Można się spodziewać dalszego szybkiego rozwoju ptychografii gdyż jej zastosowania wpasowują się idealnie w kierunki rozwoju hi-tech, a postęp w wydajności komputerów nadal podlega prawu Moore’a. Nie zabraknie więc finansowania badań ani zapotrzebowania na tego typu urządzenia. Nawet ciekawostka w postaci uzyskania wyraźnych obrazów pojedynczych atomów i cząsteczek nie jest tylko ciekawostką ale furtką do zaawansowanej nanotechnologii i inżynierii materiałowej na poziomie atomowym.

Źródła:
1. https://www.nature.com/articles/d41586-018-07448-0?cid=2019-MS-AwarenessGeneral&utm_source=Comms-Blog&utm_medium=EM%20Blog&utm_campaign=2019-MS-AwarenessGeneral
2. https://pubs.aip.org/physicstoday/article-abstract/74/9/42/928275/Ptychography-A-solution-to-the-phase-problemFirst?redirectedFrom=fulltext

3. https://www.chip.pl/2021/05/atomy-ogladane-w-rekordowej-rozdzielczosci

4. https://www.focus.pl/artykul/naukowcy-sfotografowali-atomy-w-rekordowej-rozdzielczosci-czy-to-limit-obrazowania

5. https://www.thermofisher.com/blog/materials/breaking-barriers-in-sub-angstrom-resolution/

5 thoughts on “Zobaczyć atom i…

  1. Ponieważ już kilka razy słyszałem, że ptychografia to 'dziwne’ lub 'śmieszne’ słowo, może warto wyjaśnić jego pochodzenie. Wywodzi się z poetyckiej, homeryckiej greki, gdzie πτύξ (l. mn. πτύχες) oznaczał 'fałd odzieży’ (a także 'warstwę, dolinę górską, element składanej konstrukcji’). Przymiotnik πολυπτύχος (polyptychos) oznaczał 'silnie pofałdowany, wielokrotnie złożony’, jak w homeryckim wyrażeniu πολυπτύχου Οὐλύμποιο (D l.poj.) 'Olimpu o wielu dolinach’. Oczywiście w przypadku ptychografii chodzi o składanie obrazów cząstkowych.
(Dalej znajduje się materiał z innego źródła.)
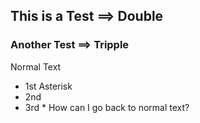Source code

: ## This is a Test ==> Double #
### Another Test ==> Tripple #
Normal Text
* 1st Asterisk
* 2nd 
* 3rd *
How can I go back to normal text?
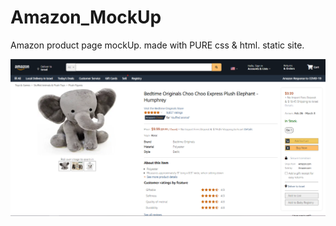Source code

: # Amazon_MockUp
Amazon product page mockUp. 
made with PURE css & html.
static site.

![alt text](https://raw.githubusercontent.com/ArielMoi/Amazon_MockUp/main/img/mockkUpScreenShot.png)
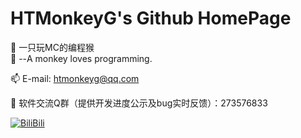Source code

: # HTMonkeyG's Github HomePage
💬 一只玩MC的编程猴\
💬 --A monkey loves programming.

📫 E-mail: htmonkeyg@qq.com

👯 软件交流Q群（提供开发进度公示及bug实时反馈）：273576833

[![BiliBili](https://www.bilibili.com/favicon.ico)](https://space.bilibili.com/386346232)
<!--
**HTMonkeyG/HTMonkeyG** is a ✨ _special_ ✨ repository because its `README.md` (this file) appears on your GitHub profile.

Here are some ideas to get you started:

- 🔭 I’m currently working on ...
- 🌱 I’m currently learning ...
- 👯 I’m looking to collaborate on ...
- 🤔 I’m looking for help with ...
- 💬 Ask me about ...
- 📫 How to reach me: ...
- 😄 Pronouns: ...
- ⚡ Fun fact: ...
-->
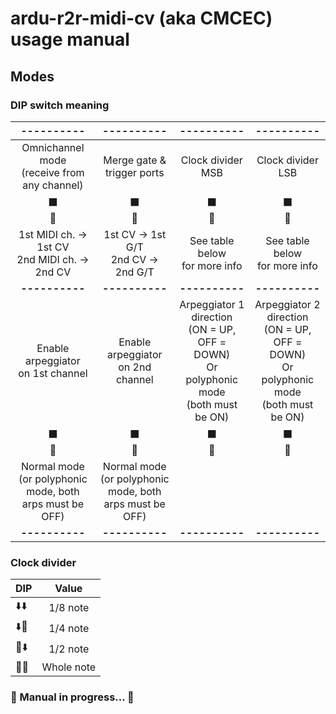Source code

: # ardu-r2r-midi-cv (aka CMCEC) usage manual

## Modes

### DIP switch meaning

|                       **----------**                       |                       **----------**                       |                                        **----------**                                       |                                        **----------**                                       |
|:----------------------------------------------------------:|:----------------------------------------------------------:|:-------------------------------------------------------------------------------------------:|:-------------------------------------------------------------------------------------------:|
| Omnichannel mode<br>(receive from any channel)             | Merge gate &<br>trigger ports                              | Clock divider<br>MSB                                                                        | Clock divider<br>LSB                                                                        |
|                           ⬛<br>🔲                           |                           ⬛<br>🔲                           |                                                                                      ⬛<br>🔲 | ⬛<br>🔲                                                                                      |
| 1st MIDI ch. -> 1st CV<br>2nd MIDI ch. -> 2nd CV           | 1st CV -> 1st G/T<br>2nd CV -> 2nd G/T                     | See table below<br>for more info                                                            | See table below<br>for more info                                                            |
|                       **----------**                       |                       **----------**                       |                                        **----------**                                       |                                        **----------**                                       |
| Enable arpeggiator<br>on 1st channel                       | Enable arpeggiator<br>on 2nd channel                       | Arpeggiator 1 direction<br>(ON = UP, OFF = DOWN)<br>Or polyphonic mode<br>(both must be ON) | Arpeggiator 2 direction<br>(ON = UP, OFF = DOWN)<br>Or polyphonic mode<br>(both must be ON) |
|                                                     ⬛<br>🔲 | ⬛<br>🔲                                                     |                                                                                      ⬛<br>🔲 | ⬛<br>🔲                                                                                      |
| Normal mode (or polyphonic<br>mode, both arps must be OFF) | Normal mode (or polyphonic<br>mode, both arps must be OFF) |                                                                                             |                                                                                             |
|                       **----------**                       |                       **----------**                       |                                        **----------**                                       |                                        **----------**                                       |

### Clock divider

| DIP  |   Value    |
|------|:----------:|
| ⬇️⬇️ |  1/8 note  |
| ⬇️🔼 |  1/4 note  |
| 🔼⬇️ |  1/2 note  |
| 🔼🔼 | Whole note |

### 🚧 Manual in progress... 🚧

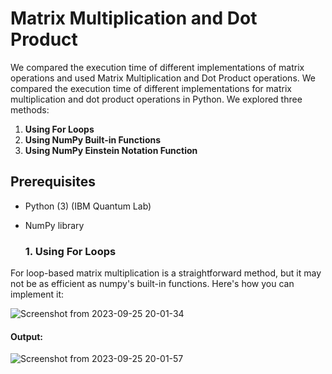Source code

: # Matrix Multiplication and Dot Product



We compared the execution time of different implementations of matrix operations and used Matrix Multiplication and Dot Product operations. We compared the execution time of different implementations for matrix multiplication and dot product operations in Python. We explored three methods:

1. **Using For Loops**
2. **Using NumPy Built-in Functions**
3. **Using NumPy Einstein Notation Function**

## Prerequisites
- Python (3) (IBM Quantum Lab)
- NumPy library

  ### 1. Using For Loops
For loop-based matrix multiplication is a straightforward method, but it may not be as efficient as numpy's built-in functions. Here's how you can implement it:

![Screenshot from 2023-09-25 20-01-34](https://github.com/tirthbha/23-Homework2G1/assets/143649367/56b71983-ee16-42df-bb39-437988e833ca)
#### Output: 
![Screenshot from 2023-09-25 20-01-57](https://github.com/tirthbha/23-Homework2G1/assets/143649367/4a58e31a-3d4d-4a25-adf6-04aed370249a)




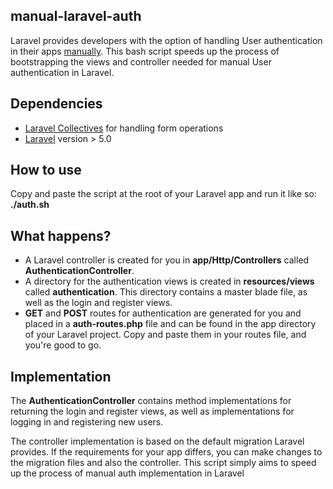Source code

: ## manual-laravel-auth
Laravel provides developers with the option of handling User authentication in their apps [manually](https://laravel.com/docs/5.3/authentication#authenticating-users). This bash script speeds up the process of bootstrapping the views and controller needed for manual User authentication in Laravel.

## Dependencies
* [Laravel Collectives](https://laravelcollective.com/docs/5.3/html) for handling form operations
* [Laravel](https://laravel.com/) version > 5.0

## How to use
Copy and paste the script at the root of your Laravel app and run it like so: **./auth.sh**

## What happens?
* A Laravel controller is created for you in **app/Http/Controllers** called **AuthenticationController**.
* A directory for the authentication views is created in **resources/views** called **authentication**. This directory contains a master blade file, as well as the login and register views.
* **GET** and **POST** routes for authentication are generated for you and placed in a **auth-routes.php** file and can be found in the app directory of your Laravel project. Copy and paste them in your routes file, and you're good to go.

## Implementation
The **AuthenticationController** contains method implementations for returning the login and register views, as well as implementations for logging in and registering new users.

The controller implementation is based on the default migration Laravel provides. If the requirements for your app differs, you can make changes to the migration files and also the controller. This script simply aims to speed up the process of manual auth implementation in Laravel
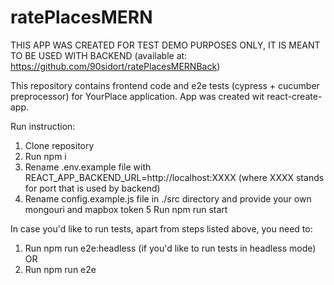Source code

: # ratePlacesMERN

THIS APP WAS CREATED FOR TEST DEMO PURPOSES ONLY, IT IS MEANT TO BE USED WITH BACKEND (available at: https://github.com/90sidort/ratePlacesMERNBack)

This repository contains frontend code and e2e tests (cypress + cucumber preprocessor) for YourPlace application.
App was created wit react-create-app.

Run instruction:

1. Clone repository
2. Run npm i
3. Rename .env.example file with REACT_APP_BACKEND_URL=http://localhost:XXXX (where XXXX stands for port that is used by backend)
4. Rename config.example.js file in ./src directory and provide your own mongouri and mapbox token
   5 Run npm run start

In case you'd like to run tests, apart from steps listed above, you need to:

1. Run npm run e2e:headless (if you'd like to run tests in headless mode)
   OR
1. Run npm run e2e
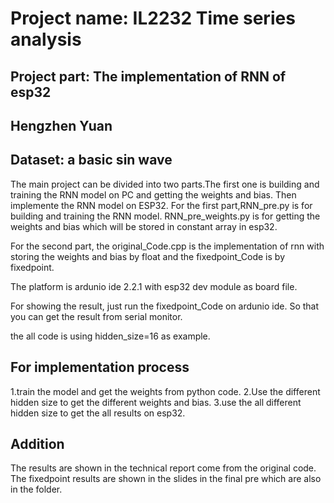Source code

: # Project name: IL2232 Time series analysis
## Project part: The implementation of RNN of esp32
## Hengzhen Yuan 
## Dataset: a basic sin wave 

The main project can be divided into two parts.The first one is building and training the RNN model on PC and getting the weights and bias.
Then implemente the RNN model on ESP32.
For the first part,RNN_pre.py is for building and training the RNN model. RNN_pre_weights.py is for getting the weights and bias which will be stored in constant array in esp32.

For the second part, the original_Code.cpp is the implementation of rnn with storing the weights and bias by float  and the fixedpoint_Code is by fixedpoint.

The platform is ardunio ide 2.2.1 with esp32 dev module as board file.

For showing the result, just run the fixedpoint_Code on ardunio ide. So that you can get the result from serial monitor. 

the all code is using hidden_size=16 as example.
## For implementation process
1.train the model and get the weights from python code.
2.Use the different hidden size to get the different weights and bias.
3.use the all different hidden size to get the all results on esp32.

## Addition
The  results are shown in the technical report come from the original code. The fixedpoint results are shown in the slides in the final pre which are also in the folder.


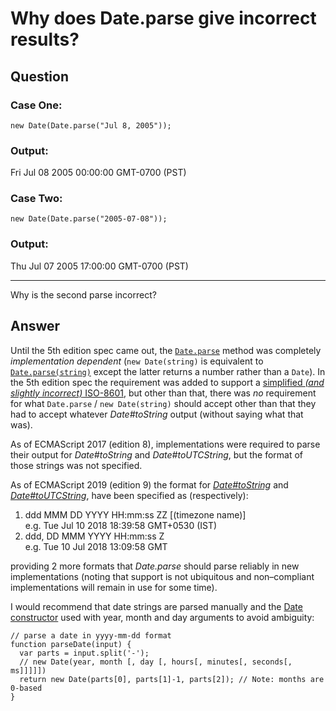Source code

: 
# Why does Date.parse give incorrect results?

## Question
        
### Case One:

    new Date(Date.parse("Jul 8, 2005"));
    

### Output:

Fri Jul 08 2005 00:00:00 GMT-0700 (PST)

### Case Two:

    new Date(Date.parse("2005-07-08"));
    

### Output:

Thu Jul 07 2005 17:00:00 GMT-0700 (PST)

* * *

Why is the second parse incorrect?

## Answer
        
Until the 5th edition spec came out, the [`Date.parse`](http://bclary.com/2004/11/07/#a-15.9.4.2) method was completely _implementation dependent_ (`new Date(string)` is equivalent to [`Date.parse(string)`](http://bclary.com/2004/11/07/#a-15.9.4.2) except the latter returns a number rather than a `Date`). In the 5th edition spec the requirement was added to support a [simplified _(and slightly incorrect)_ ISO-8601](http://www.ecma-international.org/ecma-262/5.1/#sec-15.9.1.15), but other than that, there was _no_ requirement for what `Date.parse` / `new Date(string)` should accept other than that they had to accept whatever _Date#toString_ output (without saying what that was).

As of ECMAScript 2017 (edition 8), implementations were required to parse their output for _Date#toString_ and _Date#toUTCString_, but the format of those strings was not specified.

As of ECMAScript 2019 (edition 9) the format for [_Date#toString_](http://ecma-international.org/ecma-262/9.0/#sec-date.prototype.tostring) and [_Date#toUTCString_](http://ecma-international.org/ecma-262/9.0/#sec-date.prototype.toutcstring), have been specified as (respectively):

1.  ddd MMM DD YYYY HH:mm:ss ZZ \[(timezone name)\]  
    e.g. Tue Jul 10 2018 18:39:58 GMT+0530 (IST)
2.  ddd, DD MMM YYYY HH:mm:ss Z  
    e.g. Tue 10 Jul 2018 13:09:58 GMT

providing 2 more formats that _Date.parse_ should parse reliably in new implementations (noting that support is not ubiquitous and non–compliant implementations will remain in use for some time).

I would recommend that date strings are parsed manually and the [Date constructor](http://bclary.com/2004/11/07/#a-15.9.3.1) used with year, month and day arguments to avoid ambiguity:

    // parse a date in yyyy-mm-dd format
    function parseDate(input) {
      var parts = input.split('-');
      // new Date(year, month [, day [, hours[, minutes[, seconds[, ms]]]]])
      return new Date(parts[0], parts[1]-1, parts[2]); // Note: months are 0-based
    }
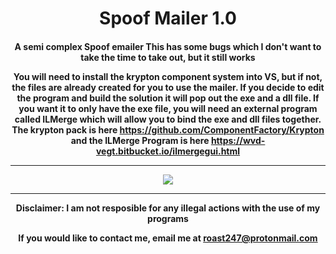 <h1 align="center">Spoof Mailer 1.0</h1>

<h4 align="center">A semi complex Spoof emailer
  This has some bugs which I don't want to take the time to take out, but it still works

You will need to install the krypton component system into VS, but if not, the files are already created for you to use the mailer. If you decide to edit the program and build the solution it will pop out the exe and a dll file. If you want it to only have the exe file, you will need an external program called ILMerge which will allow you to bind the exe and dll files together. The krypton pack is here https://github.com/ComponentFactory/Krypton and the ILMerge Program is here https://wvd-vegt.bitbucket.io/ilmergegui.html
<hr>
<img src="https://raw.githubusercontent.com/roast247/SpoofMailer1/main/Mailer%201.0.png">
<hr>
Disclaimer: I am not resposible for any illegal actions with the use of my programs

  If you would like to contact me, email me at roast247@protonmail.com
</h4>
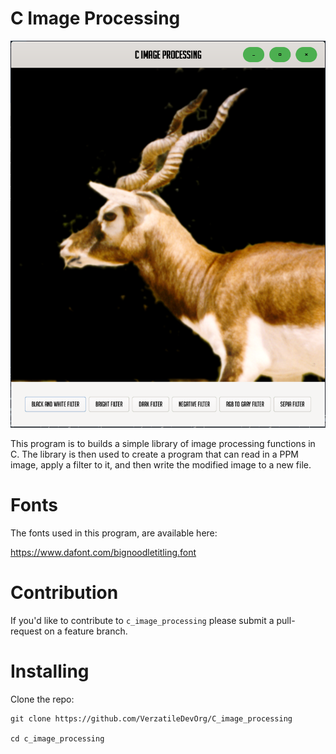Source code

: # C Image Processing

<p align="center">
    <img src="readme_image_1.png" width="800"/>
</p>

This program is to builds a simple library of image processing functions in C. The library is then used to create a program that can read in a PPM image, apply a filter to it, and then write the modified image to a new file.

# Fonts

The fonts used in this program, are available here:

https://www.dafont.com/bignoodletitling.font

# Contribution

If you'd like to contribute to `c_image_processing` please submit a pull-request on a feature branch.

# Installing

Clone the repo:

    git clone https://github.com/VerzatileDevOrg/C_image_processing

    cd c_image_processing
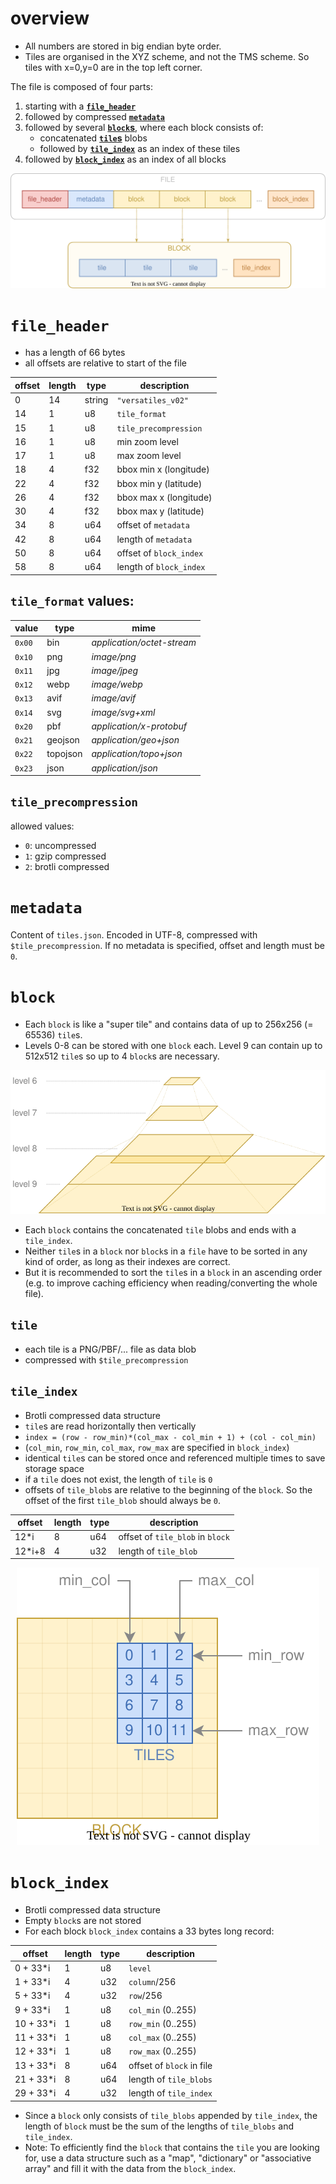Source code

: 
# overview

- All numbers are stored in big endian byte order.
- Tiles are organised in the XYZ scheme, and not the TMS scheme. So tiles with x=0,y=0 are in the top left corner.

The file is composed of four parts:
1. starting with a [**`file_header`**](#file_header)
2. followed by compressed [**`metadata`**](#metadata)
3. followed by several [**`block`s**](#block), where each block consists of:
   - concatenated [**`tile`s**](#tile) blobs
   - followed by [**`tile_index`**](#tile_index) as an index of these tiles
4. followed by [**`block_index`**](#block_index) as an index of all blocks

<p align="center"><img src="file_format.svg?raw=true"></p>

# `file_header`

- has a length of 66 bytes
- all offsets are relative to start of the file
  
| offset | length | type   | description               |
|--------|--------|--------|---------------------------|
| 0      | 14     | string | `"versatiles_v02"`        |
| 14     | 1      | u8     | `tile_format`             |
| 15     | 1      | u8     | `tile_precompression`     |
| 16     | 1      | u8     | min zoom level            |
| 17     | 1      | u8     | max zoom level            |
| 18     | 4      | f32    | bbox min x (longitude)    |
| 22     | 4      | f32    | bbox min y (latitude)     |
| 26     | 4      | f32    | bbox max x (longitude)    |
| 30     | 4      | f32    | bbox max y (latitude)     |
| 34     | 8      | u64    | offset of `metadata`    |
| 42     | 8      | u64    | length of `metadata`    |
| 50     | 8      | u64    | offset of `block_index` |
| 58     | 8      | u64    | length of `block_index` |

## `tile_format` values:

| value  | type     | mime                       |
|--------|----------|----------------------------|
| `0x00` | bin      | *application/octet-stream* |
| `0x10` | png      | *image/png*                |
| `0x11` | jpg      | *image/jpeg*               |
| `0x12` | webp     | *image/webp*               |
| `0x13` | avif     | *image/avif*               |
| `0x14` | svg      | *image/svg+xml*            |
| `0x20` | pbf      | *application/x-protobuf*   |
| `0x21` | geojson  | *application/geo+json*     |
| `0x22` | topojson | *application/topo+json*    |
| `0x23` | json     | *application/json*         |

## `tile_precompression`

allowed values:
  - `0`: uncompressed
  - `1`: gzip compressed
  - `2`: brotli compressed

# `metadata`

Content of `tiles.json`. Encoded in UTF-8, compressed with `$tile_precompression`.
If no metadata is specified, offset and length must be `0`.

# `block`

- Each `block` is like a "super tile" and contains data of up to 256x256 (= 65536) `tile`s.
- Levels 0-8 can be stored with one `block` each. Level 9 can contain up to 512x512 `tile`s so up to 4 `block`s are necessary.

<p align="center"><img src="level_blocks.svg?raw=true"></p>

- Each `block` contains the concatenated `tile` blobs and ends with a `tile_index`.
- Neither `tile`s in a `block` nor `block`s in a `file` have to be sorted in any kind of order, as long as their indexes are correct.
- But it is recommended to sort the `tile`s in a `block` in an ascending order (e.g. to improve caching efficiency when reading/converting the whole file).

## `tile`

- each tile is a PNG/PBF/... file as data blob
- compressed with `$tile_precompression`

## `tile_index`

- Brotli compressed data structure
- `tile`s are read horizontally then vertically
- `index = (row - row_min)*(col_max - col_min + 1) + (col - col_min)`
- (`col_min`, `row_min`, `col_max`, `row_max` are specified in `block_index`)
- identical `tile`s can be stored once and referenced multiple times to save storage space
- if a `tile` does not exist, the length of `tile` is `0`
- offsets of `tile_blob`s are relative to the beginning of the `block`. So the offset of the first `tile_blob` should always be `0`.

| offset | length | type | description                        |
|--------|--------|------|------------------------------------|
| 12*i   | 8      | u64  | offset of `tile_blob` in `block` |
| 12*i+8 | 4      | u32  | length of `tile_blob`            |

<p align="center"><img src="block_tiles.svg?raw=true"></p>

# `block_index`

- Brotli compressed data structure
- Empty `block`s are not stored
- For each block `block_index` contains a 33 bytes long record:

| offset    | length | type | description                 |
|-----------|--------|------|-----------------------------|
| 0 + 33*i  | 1      | u8   | `level`                     |
| 1 + 33*i  | 4      | u32  | `column`/256                |
| 5 + 33*i  | 4      | u32  | `row`/256                   |
| 9 + 33*i  | 1      | u8   | `col_min` (0..255)          |
| 10 + 33*i | 1      | u8   | `row_min` (0..255)          |
| 11 + 33*i | 1      | u8   | `col_max` (0..255)          |
| 12 + 33*i | 1      | u8   | `row_max` (0..255)          |
| 13 + 33*i | 8      | u64  | offset of `block` in file |
| 21 + 33*i | 8      | u64  | length of `tile_blobs`    |
| 29 + 33*i | 4      | u32  | length of `tile_index`    |

- Since a `block` only consists of `tile_blobs` appended by `tile_index`, the length of `block` must be the sum of the lengths of `tile_blobs` and `tile_index`.
- Note: To efficiently find the `block` that contains the `tile` you are looking for, use a data structure such as a "map", "dictionary" or "associative array" and fill it with the data from the `block_index`.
    Bardzo szacowne słowo. Cóż, Walter Hoppe uzyskał wykształcenie w czasach, gdy „dobra klasyczna edukacja” była podstawą nawet dla przyszłego fizyka. Zresztą chyba nawet laicy znają słowa dyptyk, tryptyk, poliptyk '(obraz, ołtarz) złożony z 2, 3 lub wielu części’.

    Notabene: po angielsku przedrostek ptycho- wymawia się [’taɪkəʊ] albo [taɪ’kɒ], zależnie od tego, gdzie pada akcent.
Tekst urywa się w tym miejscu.